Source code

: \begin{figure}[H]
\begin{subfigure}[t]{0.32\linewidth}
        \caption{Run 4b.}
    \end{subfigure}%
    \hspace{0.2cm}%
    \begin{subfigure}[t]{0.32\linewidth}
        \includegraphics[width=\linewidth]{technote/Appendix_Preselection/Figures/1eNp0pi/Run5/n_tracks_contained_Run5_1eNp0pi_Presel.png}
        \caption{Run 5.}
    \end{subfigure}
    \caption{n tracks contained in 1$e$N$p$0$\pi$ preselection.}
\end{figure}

> WORK INSTRUCTION
Output every line from the records, exactly as written.

> FINISHED TASK
Source code

: \begin{figure}[H]
\begin{subfigure}[t]{0.32\linewidth}
        \caption{Run 4b.}
    \end{subfigure}%
    \hspace{0.2cm}%
    \begin{subfigure}[t]{0.32\linewidth}
        \includegraphics[width=\linewidth]{technote/Appendix_Preselection/Figures/1eNp0pi/Run5/n_tracks_contained_Run5_1eNp0pi_Presel.png}
        \caption{Run 5.}
    \end{subfigure}
    \caption{n tracks contained in 1$e$N$p$0$\pi$ preselection.}
\end{figure}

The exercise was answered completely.